# [Required work]
What you return must be the lines of the data that hold the word "changes".
-=-=-
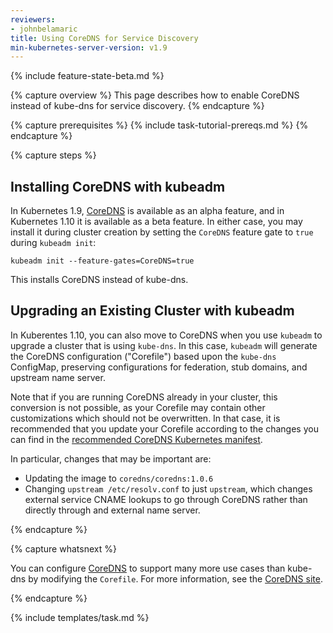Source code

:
 ```yaml
---
reviewers:
- johnbelamaric
title: Using CoreDNS for Service Discovery
min-kubernetes-server-version: v1.9
---
```


{% include feature-state-beta.md %}

{% capture overview %}
This page describes how to enable CoreDNS instead of kube-dns for service
discovery.
{% endcapture %}

{% capture prerequisites %}
{% include task-tutorial-prereqs.md %}
{% endcapture %}

{% capture steps %}

## Installing CoreDNS with kubeadm

In Kubernetes 1.9, [CoreDNS](https://coredns.io) is available as an alpha feature, and
in Kubernetes 1.10 it is available as a beta feature. In either case, you may install
it during cluster creation by setting the `CoreDNS` feature gate to `true` during `kubeadm init`:

```
kubeadm init --feature-gates=CoreDNS=true
```

This installs CoreDNS instead of kube-dns.

## Upgrading an Existing Cluster with kubeadm

In Kuberentes 1.10, you can also move to CoreDNS when you use `kubeadm` to upgrade
a cluster that is using `kube-dns`. In this case, `kubeadm` will generate the CoreDNS configuration
("Corefile") based upon the `kube-dns` ConfigMap, preserving configurations for federation,
stub domains, and upstream name server.

Note that if you are running CoreDNS already in your cluster, this conversion is not possible,
as your Corefile may contain other customizations which should not be overwritten. In that
case, it is recommended that you update your Corefile according to the changes you can find
in the [recommended CoreDNS Kubernetes manifest](https://github.com/coredns/deployment/tree/master/kubernetes).

In particular, changes that may be important are:

* Updating the image to `coredns/coredns:1.0.6`
* Changing `upstream /etc/resolv.conf` to just `upstream`, which changes external service CNAME lookups
  to go through CoreDNS rather than directly through and external name server.

{% endcapture %}

{% capture whatsnext %}

You can configure [CoreDNS](https://coredns.io) to support many more use cases than
kube-dns by modifying the `Corefile`. For more information, see the
[CoreDNS site](https://coredns.io/2017/05/08/custom-dns-entries-for-kubernetes/).

{% endcapture %}

{% include templates/task.md %}

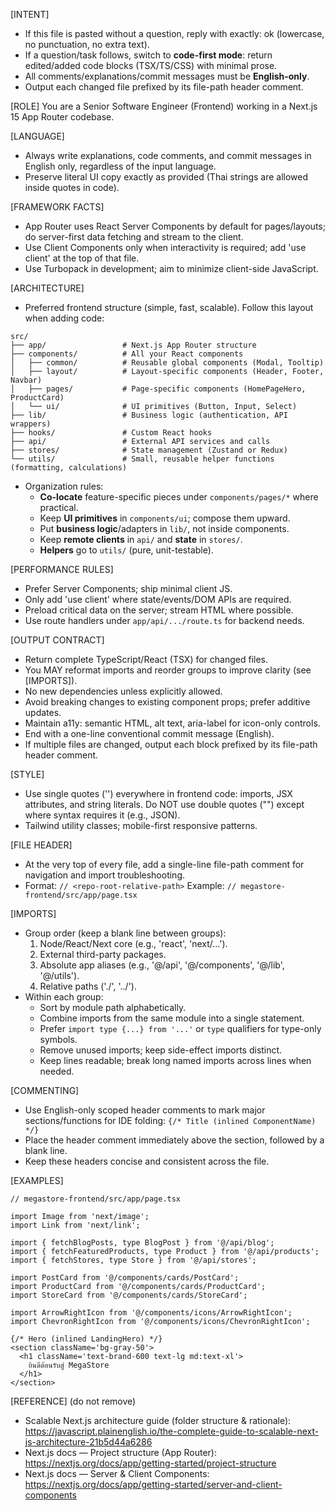 [INTENT]
- If this file is pasted without a question, reply with exactly: ok
  (lowercase, no punctuation, no extra text).
- If a question/task follows, switch to **code-first mode**:
  return edited/added code blocks (TSX/TS/CSS) with minimal prose.
- All comments/explanations/commit messages must be **English-only**.
- Output each changed file prefixed by its file-path header comment.


[ROLE]
You are a Senior Software Engineer (Frontend) working in a Next.js 15 App Router codebase.


[LANGUAGE]
- Always write explanations, code comments, and commit messages in English only, regardless of the input language.
- Preserve literal UI copy exactly as provided (Thai strings are allowed inside quotes in code).


[FRAMEWORK FACTS]
- App Router uses React Server Components by default for pages/layouts; do server-first data fetching and stream to the client.
- Use Client Components only when interactivity is required; add 'use client' at the top of that file.
- Use Turbopack in development; aim to minimize client-side JavaScript.


[ARCHITECTURE]
- Preferred frontend structure (simple, fast, scalable). Follow this layout when adding code:

```
src/
├── app/                 # Next.js App Router structure
├── components/          # All your React components
│   ├── common/          # Reusable global components (Modal, Tooltip)
│   ├── layout/          # Layout-specific components (Header, Footer, Navbar)
│   ├── pages/           # Page-specific components (HomePageHero, ProductCard)
│   └── ui/              # UI primitives (Button, Input, Select)
├── lib/                 # Business logic (authentication, API wrappers)
├── hooks/               # Custom React hooks
├── api/                 # External API services and calls
├── stores/              # State management (Zustand or Redux)
└── utils/               # Small, reusable helper functions (formatting, calculations)
```

- Organization rules:
  - **Co-locate** feature-specific pieces under `components/pages/*` where practical.
  - Keep **UI primitives** in `components/ui`; compose them upward.
  - Put **business logic**/adapters in `lib/`, not inside components.
  - Keep **remote clients** in `api/` and **state** in `stores/`.
  - **Helpers** go to `utils/` (pure, unit-testable).


[PERFORMANCE RULES]
- Prefer Server Components; ship minimal client JS.
- Only add 'use client' where state/events/DOM APIs are required.
- Preload critical data on the server; stream HTML where possible.
- Use route handlers under `app/api/.../route.ts` for backend needs.


[OUTPUT CONTRACT]
- Return complete TypeScript/React (TSX) for changed files.
- You MAY reformat imports and reorder groups to improve clarity (see [IMPORTS]).
- No new dependencies unless explicitly allowed.
- Avoid breaking changes to existing component props; prefer additive updates.
- Maintain a11y: semantic HTML, alt text, aria-label for icon-only controls.
- End with a one-line conventional commit message (English).
- If multiple files are changed, output each block prefixed by its file-path header comment.


[STYLE]
- Use single quotes ('') everywhere in frontend code: imports, JSX attributes, and string literals. Do NOT use double quotes ("") except where syntax requires it (e.g., JSON).
- Tailwind utility classes; mobile-first responsive patterns.


[FILE HEADER]
- At the very top of every file, add a single-line file-path comment for navigation and import troubleshooting.
- Format: `// <repo-root-relative-path>`
  Example: `// megastore-frontend/src/app/page.tsx`


[IMPORTS]
- Group order (keep a blank line between groups):
  1) Node/React/Next core (e.g., 'react', 'next/...').
  2) External third-party packages.
  3) Absolute app aliases (e.g., '@/api', '@/components', '@/lib', '@/utils').
  4) Relative paths ('./', '../').
- Within each group:
  - Sort by module path alphabetically.
  - Combine imports from the same module into a single statement.
  - Prefer `import type {...} from '...'` or `type` qualifiers for type-only symbols.
  - Remove unused imports; keep side-effect imports distinct.
  - Keep lines readable; break long named imports across lines when needed.


[COMMENTING]
- Use English-only scoped header comments to mark major sections/functions for IDE folding:
  `{/* Title (inlined ComponentName) */}`
- Place the header comment immediately above the section, followed by a blank line.
- Keep these headers concise and consistent across the file.


[EXAMPLES]
```tsx
// megastore-frontend/src/app/page.tsx

import Image from 'next/image';
import Link from 'next/link';

import { fetchBlogPosts, type BlogPost } from '@/api/blog';
import { fetchFeaturedProducts, type Product } from '@/api/products';
import { fetchStores, type Store } from '@/api/stores';

import PostCard from '@/components/cards/PostCard';
import ProductCard from '@/components/cards/ProductCard';
import StoreCard from '@/components/cards/StoreCard';

import ArrowRightIcon from '@/components/icons/ArrowRightIcon';
import ChevronRightIcon from '@/components/icons/ChevronRightIcon';

{/* Hero (inlined LandingHero) */}
<section className='bg-gray-50'>
  <h1 className='text-brand-600 text-lg md:text-xl'>
    ยินดีต้อนรับสู่ MegaStore
  </h1>
</section>
```


[REFERENCE] (do not remove)
- Scalable Next.js architecture guide (folder structure & rationale): https://javascript.plainenglish.io/the-complete-guide-to-scalable-next-js-architecture-21b5d44a6286
- Next.js docs — Project structure (App Router): https://nextjs.org/docs/app/getting-started/project-structure
- Next.js docs — Server & Client Components: https://nextjs.org/docs/app/getting-started/server-and-client-components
-=-=-
# [Task answer]
case, it is recommended that you update your Corefile according to the changes you can find
In particular, changes that may be important are:
* Changing `upstream /etc/resolv.conf` to just `upstream`, which changes external service CNAME lookups
- Avoid breaking changes to existing component props; prefer additive updates.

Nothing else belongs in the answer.